BEGIN Recorded information
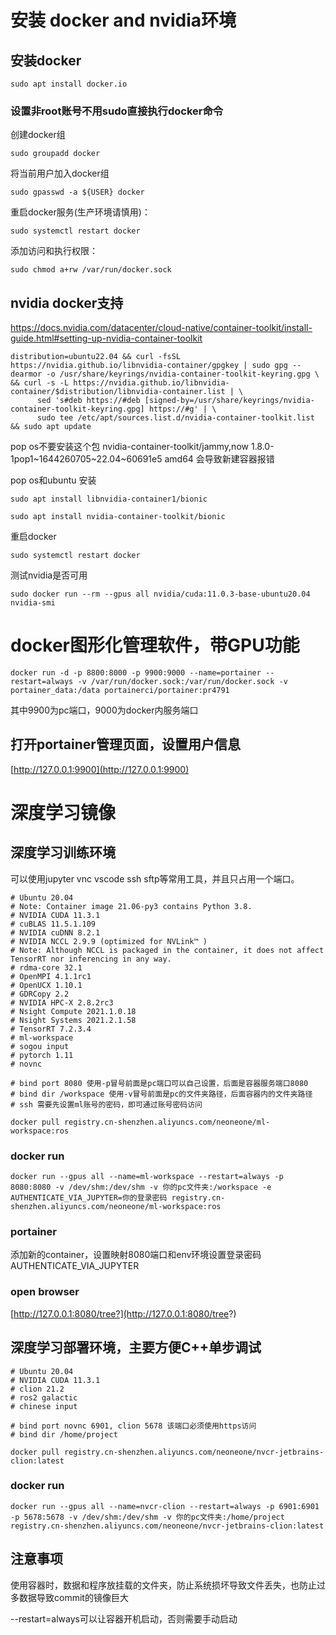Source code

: # 安装 docker and nvidia环境

## 安装docker

`sudo apt install docker.io`

### 设置非root账号不用sudo直接执行docker命令

创建docker组

`sudo groupadd docker`

将当前用户加入docker组

`sudo gpasswd -a ${USER} docker`

重启docker服务(生产环境请慎用)：

`sudo systemctl restart docker`

添加访问和执行权限：

`sudo chmod a+rw /var/run/docker.sock`

## nvidia docker支持

https://docs.nvidia.com/datacenter/cloud-native/container-toolkit/install-guide.html#setting-up-nvidia-container-toolkit

```
distribution=ubuntu22.04 && curl -fsSL https://nvidia.github.io/libnvidia-container/gpgkey | sudo gpg --dearmor -o /usr/share/keyrings/nvidia-container-toolkit-keyring.gpg \
&& curl -s -L https://nvidia.github.io/libnvidia-container/$distribution/libnvidia-container.list | \
      sed 's#deb https://#deb [signed-by=/usr/share/keyrings/nvidia-container-toolkit-keyring.gpg] https://#g' | \
      sudo tee /etc/apt/sources.list.d/nvidia-container-toolkit.list && sudo apt update
```

pop os不要安装这个包 nvidia-container-toolkit/jammy,now 1.8.0-1pop1~1644260705~22.04~60691e5 amd64 会导致新建容器报错

pop os和ubuntu 安装 

`sudo apt install libnvidia-container1/bionic`

`sudo apt install nvidia-container-toolkit/bionic`


重启docker 

`sudo systemctl restart docker`

测试nvidia是否可用 

`sudo docker run --rm --gpus all nvidia/cuda:11.0.3-base-ubuntu20.04 nvidia-smi`

# docker图形化管理软件，带GPU功能

`docker run -d -p 8800:8000 -p 9900:9000 --name=portainer --restart=always -v /var/run/docker.sock:/var/run/docker.sock -v portainer_data:/data portainerci/portainer:pr4791`

其中9900为pc端口，9000为docker内服务端口

## 打开portainer管理页面，设置用户信息

[http://127.0.0.1:9900](http://127.0.0.1:9900)

# 深度学习镜像

## 深度学习训练环境

可以使用jupyter vnc vscode ssh sftp等常用工具，并且只占用一个端口。

```
# Ubuntu 20.04
# Note: Container image 21.06-py3 contains Python 3.8.
# NVIDIA CUDA 11.3.1
# cuBLAS 11.5.1.109
# NVIDIA cuDNN 8.2.1
# NVIDIA NCCL 2.9.9 (optimized for NVLink™ )
# Note: Although NCCL is packaged in the container, it does not affect TensorRT nor inferencing in any way.
# rdma-core 32.1
# OpenMPI 4.1.1rc1
# OpenUCX 1.10.1
# GDRCopy 2.2
# NVIDIA HPC-X 2.8.2rc3
# Nsight Compute 2021.1.0.18
# Nsight Systems 2021.2.1.58
# TensorRT 7.2.3.4
# ml-workspace
# sogou input
# pytorch 1.11
# novnc

# bind port 8080 使用-p冒号前面是pc端口可以自己设置，后面是容器服务端口8080
# bind dir /workspace 使用-v冒号前面是pc的文件夹路径，后面容器内的文件夹路径
# ssh 需要先设置ml账号的密码，即可通过账号密码访问

docker pull registry.cn-shenzhen.aliyuncs.com/neoneone/ml-workspace:ros 
```
### docker run 

`docker run --gpus all --name=ml-workspace --restart=always -p 8080:8080 -v /dev/shm:/dev/shm -v 你的pc文件夹:/workspace -e AUTHENTICATE_VIA_JUPYTER=你的登录密码 registry.cn-shenzhen.aliyuncs.com/neoneone/ml-workspace:ros`

### portainer

添加新的container，设置映射8080端口和env环境设置登录密码AUTHENTICATE_VIA_JUPYTER

### open browser

[http://127.0.0.1:8080/tree?](http://127.0.0.1:8080/tree?)


## 深度学习部署环境，主要方便C++单步调试
```
# Ubuntu 20.04
# NVIDIA CUDA 11.3.1
# clion 21.2
# ros2 galactic
# chinese input

# bind port novnc 6901, clion 5678 该端口必须使用https访问
# bind dir /home/project

docker pull registry.cn-shenzhen.aliyuncs.com/neoneone/nvcr-jetbrains-clion:latest 
```
### docker run 

`docker run --gpus all --name=nvcr-clion --restart=always -p 6901:6901 -p 5678:5678 -v /dev/shm:/dev/shm -v 你的pc文件夹:/home/project registry.cn-shenzhen.aliyuncs.com/neoneone/nvcr-jetbrains-clion:latest`

## 注意事项

使用容器时，数据和程序放挂载的文件夹，防止系统损坏导致文件丢失，也防止过多数据导致commit的镜像巨大

--restart=always可以让容器开机启动，否则需要手动启动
END Recorded information
The response should consist of the entries above, given again exactly and free of pictures.

Exercise answer →
Source code

: # 安装 docker and nvidia环境

## 安装docker

`sudo apt install docker.io`

### 设置非root账号不用sudo直接执行docker命令

创建docker组

`sudo groupadd docker`

将当前用户加入docker组

`sudo gpasswd -a ${USER} docker`

重启docker服务(生产环境请慎用)：

`sudo systemctl restart docker`

添加访问和执行权限：

`sudo chmod a+rw /var/run/docker.sock`

## nvidia docker支持

https://docs.nvidia.com/datacenter/cloud-native/container-toolkit/install-guide.html#setting-up-nvidia-container-toolkit

```
distribution=ubuntu22.04 && curl -fsSL https://nvidia.github.io/libnvidia-container/gpgkey | sudo gpg --dearmor -o /usr/share/keyrings/nvidia-container-toolkit-keyring.gpg \
&& curl -s -L https://nvidia.github.io/libnvidia-container/$distribution/libnvidia-container.list | \
      sed 's#deb https://#deb [signed-by=/usr/share/keyrings/nvidia-container-toolkit-keyring.gpg] https://#g' | \
      sudo tee /etc/apt/sources.list.d/nvidia-container-toolkit.list && sudo apt update
```

pop os不要安装这个包 nvidia-container-toolkit/jammy,now 1.8.0-1pop1~1644260705~22.04~60691e5 amd64 会导致新建容器报错

pop os和ubuntu 安装 

`sudo apt install libnvidia-container1/bionic`

`sudo apt install nvidia-container-toolkit/bionic`


重启docker 

`sudo systemctl restart docker`

测试nvidia是否可用 

`sudo docker run --rm --gpus all nvidia/cuda:11.0.3-base-ubuntu20.04 nvidia-smi`

# docker图形化管理软件，带GPU功能

`docker run -d -p 8800:8000 -p 9900:9000 --name=portainer --restart=always -v /var/run/docker.sock:/var/run/docker.sock -v portainer_data:/data portainerci/portainer:pr4791`

其中9900为pc端口，9000为docker内服务端口

## 打开portainer管理页面，设置用户信息

[http://127.0.0.1:9900](http://127.0.0.1:9900)

# 深度学习镜像

## 深度学习训练环境

可以使用jupyter vnc vscode ssh sftp等常用工具，并且只占用一个端口。

```
# Ubuntu 20.04
# Note: Container image 21.06-py3 contains Python 3.8.
# NVIDIA CUDA 11.3.1
# cuBLAS 11.5.1.109
# NVIDIA cuDNN 8.2.1
# NVIDIA NCCL 2.9.9 (optimized for NVLink™ )
# Note: Although NCCL is packaged in the container, it does not affect TensorRT nor inferencing in any way.
# rdma-core 32.1
# OpenMPI 4.1.1rc1
# OpenUCX 1.10.1
# GDRCopy 2.2
# NVIDIA HPC-X 2.8.2rc3
# Nsight Compute 2021.1.0.18
# Nsight Systems 2021.2.1.58
# TensorRT 7.2.3.4
# ml-workspace
# sogou input
# pytorch 1.11
# novnc

# bind port 8080 使用-p冒号前面是pc端口可以自己设置，后面是容器服务端口8080
# bind dir /workspace 使用-v冒号前面是pc的文件夹路径，后面容器内的文件夹路径
# ssh 需要先设置ml账号的密码，即可通过账号密码访问

docker pull registry.cn-shenzhen.aliyuncs.com/neoneone/ml-workspace:ros 
```
### docker run 

`docker run --gpus all --name=ml-workspace --restart=always -p 8080:8080 -v /dev/shm:/dev/shm -v 你的pc文件夹:/workspace -e AUTHENTICATE_VIA_JUPYTER=你的登录密码 registry.cn-shenzhen.aliyuncs.com/neoneone/ml-workspace:ros`

### portainer

添加新的container，设置映射8080端口和env环境设置登录密码AUTHENTICATE_VIA_JUPYTER

### open browser

[http://127.0.0.1:8080/tree?](http://127.0.0.1:8080/tree?)


## 深度学习部署环境，主要方便C++单步调试
```
# Ubuntu 20.04
# NVIDIA CUDA 11.3.1
# clion 21.2
# ros2 galactic
# chinese input

# bind port novnc 6901, clion 5678 该端口必须使用https访问
# bind dir /home/project

docker pull registry.cn-shenzhen.aliyuncs.com/neoneone/nvcr-jetbrains-clion:latest 
```
### docker run 

`docker run --gpus all --name=nvcr-clion --restart=always -p 6901:6901 -p 5678:5678 -v /dev/shm:/dev/shm -v 你的pc文件夹:/home/project registry.cn-shenzhen.aliyuncs.com/neoneone/nvcr-jetbrains-clion:latest`

## 注意事项

使用容器时，数据和程序放挂载的文件夹，防止系统损坏导致文件丢失，也防止过多数据导致commit的镜像巨大

--restart=always可以让容器开机启动，否则需要手动启动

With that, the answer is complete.